Theodore Roosevelt’s approach to foreign relations was the progressive policy of
the big stick. In this, United States declared itself the major militaristic power in the
Americas. However, military was not the only thing Roosevelt achieved. He took a
progressive gamble when he assumed the task of building the Panama Canal: a vital
waterway for merchants and warships alike. His “Roosevelt Corollary” infuriated the
European World but retained its Progressive statue as being bold and changing.

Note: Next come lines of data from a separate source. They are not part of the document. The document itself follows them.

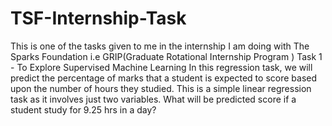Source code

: # TSF-Internship-Task
This is one of the tasks given to me  in the internship I am doing with The Sparks Foundation i.e GRIP(Graduate Rotational Internship Program )  Task 1 - To Explore Supervised Machine Learning In this regression task, we will predict the percentage of marks that a student is expected to score based upon the number of hours they studied. This is a simple linear regression task as it involves just two variables. What will be predicted score if a student study for 9.25 hrs in a day?

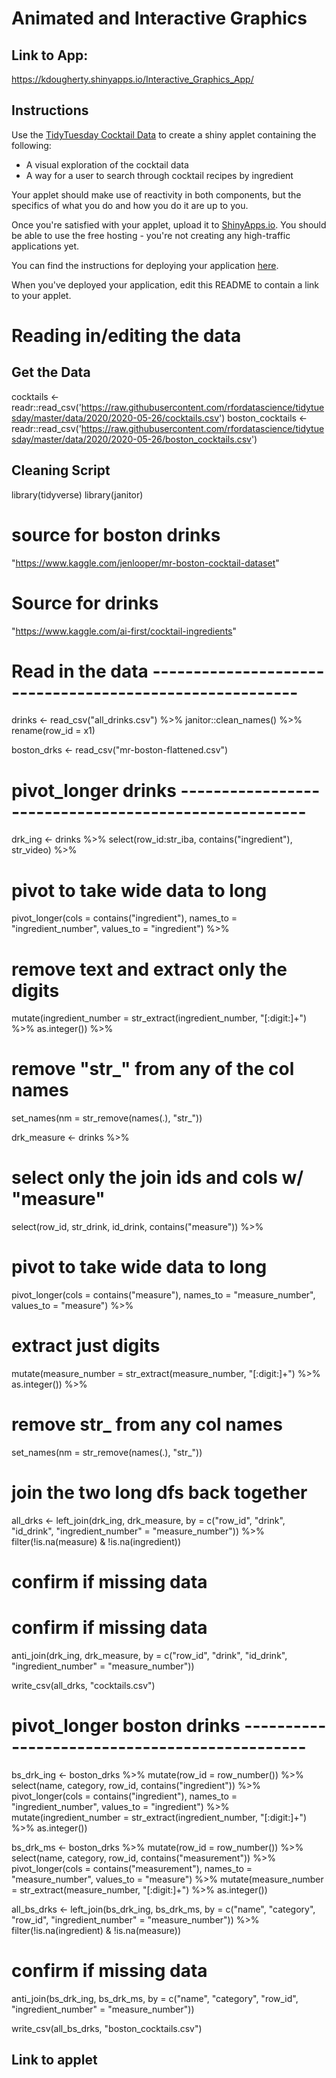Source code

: # Animated and Interactive Graphics

## Link to App: 
https://kdougherty.shinyapps.io/Interactive_Graphics_App/

## Instructions

Use the [TidyTuesday Cocktail Data](https://github.com/rfordatascience/tidytuesday/blob/master/data/2020/2020-05-26/readme.md) to create a shiny applet containing the following:

- A visual exploration of the cocktail data
- A way for a user to search through cocktail recipes by ingredient

Your applet should make use of reactivity in both components, but the specifics of what you do and how you do it are up to you.

Once you're satisfied with your applet, upload it to [ShinyApps.io](https://www.shinyapps.io/). You should be able to use the free hosting - you're not creating any high-traffic applications yet. 

You can find the instructions for deploying your application [here](https://docs.rstudio.com/shinyapps.io/getting-started.html#working-with-shiny-for-r).

When you've deployed your application, edit this README to contain a link to your applet.

# Reading in/editing the data 
## Get the Data

cocktails <- readr::read_csv('https://raw.githubusercontent.com/rfordatascience/tidytuesday/master/data/2020/2020-05-26/cocktails.csv')
boston_cocktails <- readr::read_csv('https://raw.githubusercontent.com/rfordatascience/tidytuesday/master/data/2020/2020-05-26/boston_cocktails.csv')

## Cleaning Script 
library(tidyverse)
library(janitor)

# source for boston drinks
"https://www.kaggle.com/jenlooper/mr-boston-cocktail-dataset"

# Source for drinks
"https://www.kaggle.com/ai-first/cocktail-ingredients"

# Read in the data --------------------------------------------------------

drinks <- read_csv("all_drinks.csv") %>% 
  janitor::clean_names() %>% 
  rename(row_id = x1)

boston_drks <- read_csv("mr-boston-flattened.csv")


# pivot_longer drinks -----------------------------------------------------

drk_ing <- drinks %>% 
  select(row_id:str_iba, contains("ingredient"), str_video) %>% 
  
  # pivot to take wide data to long
  pivot_longer(cols = contains("ingredient"), 
               names_to = "ingredient_number", 
               values_to = "ingredient") %>% 
  # remove text and extract only the digits
  mutate(ingredient_number = str_extract(ingredient_number, "[:digit:]+") %>% 
           as.integer()) %>% 
  # remove "str_" from any of the col names
  set_names(nm = str_remove(names(.), "str_")) 

drk_measure <- drinks %>% 
  # select only the join ids and cols w/ "measure"
  select(row_id, str_drink, id_drink, contains("measure")) %>% 
  # pivot to take wide data to long
  pivot_longer(cols = contains("measure"), 
               names_to = "measure_number", 
               values_to = "measure") %>% 
  # extract just digits
  mutate(measure_number = str_extract(measure_number, "[:digit:]+") %>% 
           as.integer()) %>% 
  # remove str_ from any col names
  set_names(nm = str_remove(names(.), "str_"))

# join the two long dfs back together
all_drks <- left_join(drk_ing, drk_measure, 
                      by = c("row_id", "drink", "id_drink", 
                             "ingredient_number" = "measure_number")) %>% 
  filter(!is.na(measure) & !is.na(ingredient))

# confirm if missing data
# confirm if missing data
anti_join(drk_ing, drk_measure, 
          by = c("row_id", "drink", "id_drink", 
                 "ingredient_number" = "measure_number"))

write_csv(all_drks, "cocktails.csv")

# pivot_longer boston drinks ----------------------------------------------

bs_drk_ing <- boston_drks %>% 
  mutate(row_id = row_number()) %>% 
  select(name, category, row_id, contains("ingredient")) %>% 
  pivot_longer(cols = contains("ingredient"), 
               names_to = "ingredient_number", 
               values_to = "ingredient") %>% 
  mutate(ingredient_number = str_extract(ingredient_number, "[:digit:]+") %>% 
           as.integer())


bs_drk_ms <- boston_drks %>% 
  mutate(row_id = row_number()) %>% 
  select(name, category, row_id, contains("measurement")) %>% 
  pivot_longer(cols = contains("measurement"), 
               names_to = "measure_number", 
               values_to = "measure") %>% 
  mutate(measure_number = str_extract(measure_number, "[:digit:]+") %>% 
           as.integer())

all_bs_drks <- left_join(bs_drk_ing, bs_drk_ms, 
                         by = c("name", "category", "row_id", 
                                "ingredient_number" = "measure_number")) %>% 
  filter(!is.na(ingredient) & !is.na(measure))

# confirm if missing data
anti_join(bs_drk_ing, bs_drk_ms, 
          by = c("name", "category", "row_id", 
                 "ingredient_number" = "measure_number"))

write_csv(all_bs_drks, "boston_cocktails.csv")

## Link to applet 
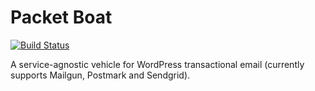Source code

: # Packet Boat

[![Build Status](https://travis-ci.org/bight/packetboat.svg?branch=development)](https://travis-ci.org/bight/packetboat)

A service-agnostic vehicle for WordPress transactional email (currently supports Mailgun, Postmark and Sendgrid).
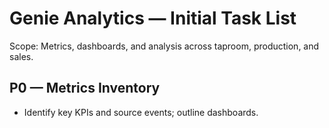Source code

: # Genie Analytics — Initial Task List

Scope: Metrics, dashboards, and analysis across taproom, production, and sales.

## P0 — Metrics Inventory
- Identify key KPIs and source events; outline dashboards.
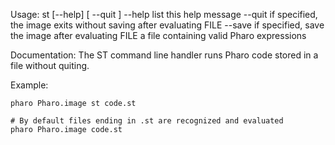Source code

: Usage: st [--help] [ --quit ] <FILE>
	--help    list this help message
	--quit    if specified, the image exits without saving after evaluating FILE
	--save    if specified, save the image after evaluating FILE
	<FILE>    a file containing valid Pharo expressions

Documentation:
The ST command line handler runs Pharo code stored in a file without quiting.

Example:

	pharo Pharo.image st code.st
	
	# By default files ending in .st are recognized and evaluated
	pharo Pharo.image code.st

Taft and Wilson alike showed signs of major attempts at Progressivism, however
Roosevelt exceeded their efforts. Taft was deemed the “trust-busting President” breaking
up 88 trusts in all and adding to the progressive fever. Yet besides destroying trusts, Taft
failed to stand up to his Progressive role. Wilson faired better than Taft: succeeding in
implementing his progressive plans of action. His first action was the Triple Wall of
Privilege in which he tackled some of the nation’s internal problems. Yet he showed his
limits on progressivism internally by accelerating the segregation of blacks in federal
bureaucracy. Next he encountered problems with Mexico and Europe—both clamored for
war. However, this is Wilson’s downfall in Progressivism. Besides setting up 14 points to
be set in place after the war, Wilson retained a conservative attitude throughout the entire
war; being thrust in only at the last moment. Even after the war, Wilson failed to have his
14 points passed, ultimately failing in his Progressive goal.
Although Wilson’s Progressive approach and Taft’s actions towards trusts
illustrated progressive reform during the Progressive Era, Theodore Roosevelt ultimately
was the most Progressive President in this Era due to his accomplishments in domestic
relations, regulating business, and foreign relations.